- _To do_:
Restate the data below word for word, omitting pictures.

☆ ☆ ☆ ☆

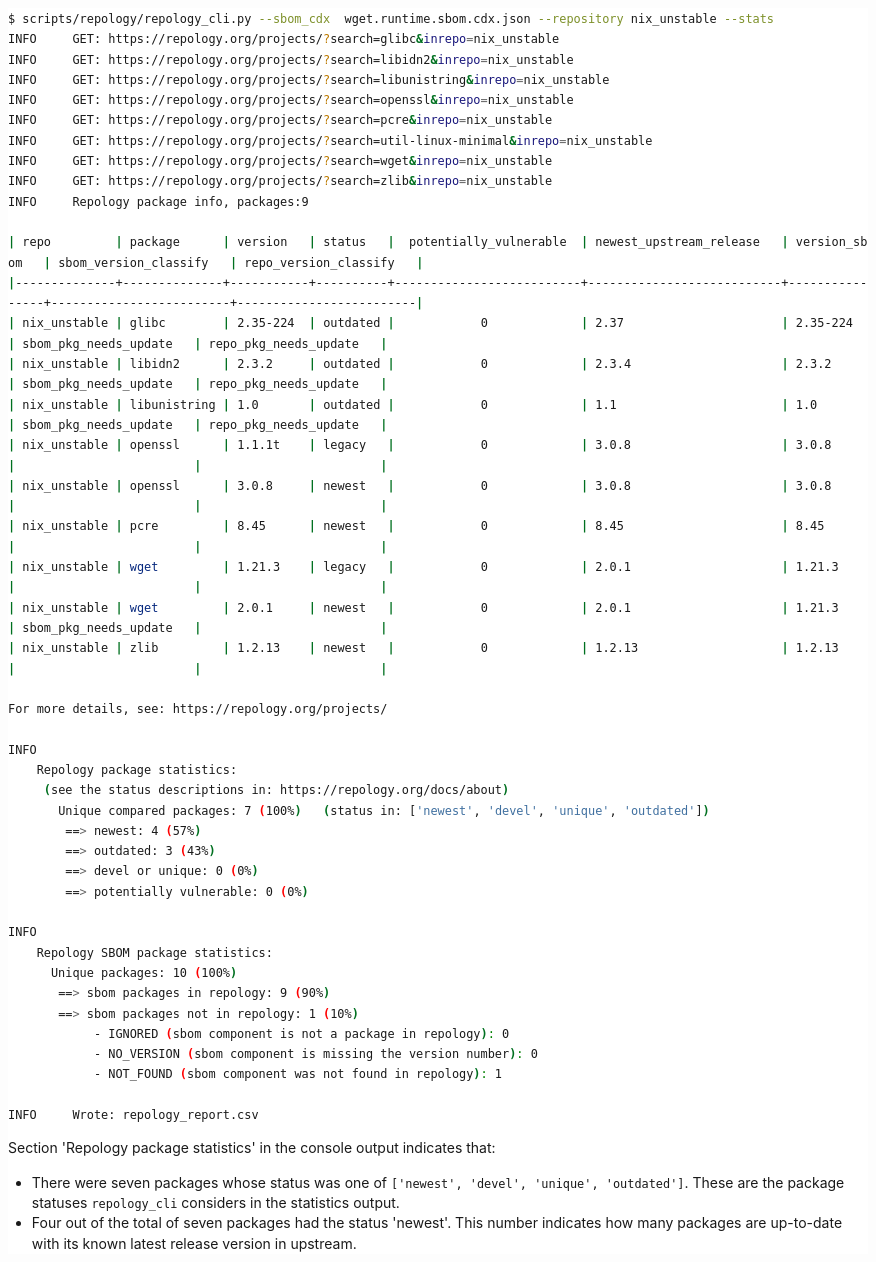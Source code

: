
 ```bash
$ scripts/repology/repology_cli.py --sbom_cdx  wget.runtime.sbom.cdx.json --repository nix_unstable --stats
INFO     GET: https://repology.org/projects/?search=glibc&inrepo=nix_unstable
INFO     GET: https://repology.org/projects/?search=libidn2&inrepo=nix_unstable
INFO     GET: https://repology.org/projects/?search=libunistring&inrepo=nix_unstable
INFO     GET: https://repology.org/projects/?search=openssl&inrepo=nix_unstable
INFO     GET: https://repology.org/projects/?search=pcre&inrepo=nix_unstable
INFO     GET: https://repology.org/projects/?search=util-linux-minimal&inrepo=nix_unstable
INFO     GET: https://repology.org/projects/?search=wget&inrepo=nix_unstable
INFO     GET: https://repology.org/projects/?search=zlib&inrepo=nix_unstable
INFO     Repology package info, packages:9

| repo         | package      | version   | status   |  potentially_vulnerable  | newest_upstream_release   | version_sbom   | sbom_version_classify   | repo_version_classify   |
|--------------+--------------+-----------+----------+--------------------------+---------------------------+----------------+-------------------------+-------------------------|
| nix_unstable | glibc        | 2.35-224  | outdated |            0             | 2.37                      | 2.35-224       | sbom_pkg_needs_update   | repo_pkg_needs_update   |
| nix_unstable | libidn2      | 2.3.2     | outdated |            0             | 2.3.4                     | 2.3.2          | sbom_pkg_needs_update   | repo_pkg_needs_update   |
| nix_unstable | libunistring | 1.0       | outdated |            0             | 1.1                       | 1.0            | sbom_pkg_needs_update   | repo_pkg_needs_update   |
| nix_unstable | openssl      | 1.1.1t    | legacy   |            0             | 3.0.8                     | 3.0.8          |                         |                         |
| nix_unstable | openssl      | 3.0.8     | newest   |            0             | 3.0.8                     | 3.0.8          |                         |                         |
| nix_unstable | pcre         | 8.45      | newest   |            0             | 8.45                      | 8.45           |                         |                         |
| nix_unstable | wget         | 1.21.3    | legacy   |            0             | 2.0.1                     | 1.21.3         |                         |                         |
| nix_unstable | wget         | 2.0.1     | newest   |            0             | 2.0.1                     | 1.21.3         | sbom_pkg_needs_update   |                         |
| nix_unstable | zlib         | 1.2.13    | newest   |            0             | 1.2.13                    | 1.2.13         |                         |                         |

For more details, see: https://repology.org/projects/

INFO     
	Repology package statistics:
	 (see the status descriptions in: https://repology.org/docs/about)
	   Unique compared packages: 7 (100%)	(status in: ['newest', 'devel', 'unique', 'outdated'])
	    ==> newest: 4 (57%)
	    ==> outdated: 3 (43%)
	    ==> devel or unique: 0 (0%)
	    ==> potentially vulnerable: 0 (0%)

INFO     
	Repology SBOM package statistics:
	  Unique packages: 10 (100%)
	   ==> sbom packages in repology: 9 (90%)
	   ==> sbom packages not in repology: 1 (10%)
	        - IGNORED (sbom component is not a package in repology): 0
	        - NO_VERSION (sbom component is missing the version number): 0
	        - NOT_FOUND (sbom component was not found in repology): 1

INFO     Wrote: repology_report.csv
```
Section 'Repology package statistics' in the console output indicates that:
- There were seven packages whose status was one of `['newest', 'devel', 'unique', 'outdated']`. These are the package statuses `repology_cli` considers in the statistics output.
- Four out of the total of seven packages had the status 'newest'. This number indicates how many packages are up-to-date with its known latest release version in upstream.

☆ ☆ ☆ ☆

- _Answer below_:
Source code

:
 ```bash
$ scripts/repology/repology_cli.py --sbom_cdx  wget.runtime.sbom.cdx.json --repository nix_unstable --stats
INFO     GET: https://repology.org/projects/?search=glibc&inrepo=nix_unstable
INFO     GET: https://repology.org/projects/?search=libidn2&inrepo=nix_unstable
INFO     GET: https://repology.org/projects/?search=libunistring&inrepo=nix_unstable
INFO     GET: https://repology.org/projects/?search=openssl&inrepo=nix_unstable
INFO     GET: https://repology.org/projects/?search=pcre&inrepo=nix_unstable
INFO     GET: https://repology.org/projects/?search=util-linux-minimal&inrepo=nix_unstable
INFO     GET: https://repology.org/projects/?search=wget&inrepo=nix_unstable
INFO     GET: https://repology.org/projects/?search=zlib&inrepo=nix_unstable
INFO     Repology package info, packages:9

| repo         | package      | version   | status   |  potentially_vulnerable  | newest_upstream_release   | version_sbom   | sbom_version_classify   | repo_version_classify   |
|--------------+--------------+-----------+----------+--------------------------+---------------------------+----------------+-------------------------+-------------------------|
| nix_unstable | glibc        | 2.35-224  | outdated |            0             | 2.37                      | 2.35-224       | sbom_pkg_needs_update   | repo_pkg_needs_update   |
| nix_unstable | libidn2      | 2.3.2     | outdated |            0             | 2.3.4                     | 2.3.2          | sbom_pkg_needs_update   | repo_pkg_needs_update   |
| nix_unstable | libunistring | 1.0       | outdated |            0             | 1.1                       | 1.0            | sbom_pkg_needs_update   | repo_pkg_needs_update   |
| nix_unstable | openssl      | 1.1.1t    | legacy   |            0             | 3.0.8                     | 3.0.8          |                         |                         |
| nix_unstable | openssl      | 3.0.8     | newest   |            0             | 3.0.8                     | 3.0.8          |                         |                         |
| nix_unstable | pcre         | 8.45      | newest   |            0             | 8.45                      | 8.45           |                         |                         |
| nix_unstable | wget         | 1.21.3    | legacy   |            0             | 2.0.1                     | 1.21.3         |                         |                         |
| nix_unstable | wget         | 2.0.1     | newest   |            0             | 2.0.1                     | 1.21.3         | sbom_pkg_needs_update   |                         |
| nix_unstable | zlib         | 1.2.13    | newest   |            0             | 1.2.13                    | 1.2.13         |                         |                         |

For more details, see: https://repology.org/projects/

INFO     
	Repology package statistics:
	 (see the status descriptions in: https://repology.org/docs/about)
	   Unique compared packages: 7 (100%)	(status in: ['newest', 'devel', 'unique', 'outdated'])
	    ==> newest: 4 (57%)
	    ==> outdated: 3 (43%)
	    ==> devel or unique: 0 (0%)
	    ==> potentially vulnerable: 0 (0%)

INFO     
	Repology SBOM package statistics:
	  Unique packages: 10 (100%)
	   ==> sbom packages in repology: 9 (90%)
	   ==> sbom packages not in repology: 1 (10%)
	        - IGNORED (sbom component is not a package in repology): 0
	        - NO_VERSION (sbom component is missing the version number): 0
	        - NOT_FOUND (sbom component was not found in repology): 1

INFO     Wrote: repology_report.csv
```
Section 'Repology package statistics' in the console output indicates that:
- There were seven packages whose status was one of `['newest', 'devel', 'unique', 'outdated']`. These are the package statuses `repology_cli` considers in the statistics output.
- Four out of the total of seven packages had the status 'newest'. This number indicates how many packages are up-to-date with its known latest release version in upstream.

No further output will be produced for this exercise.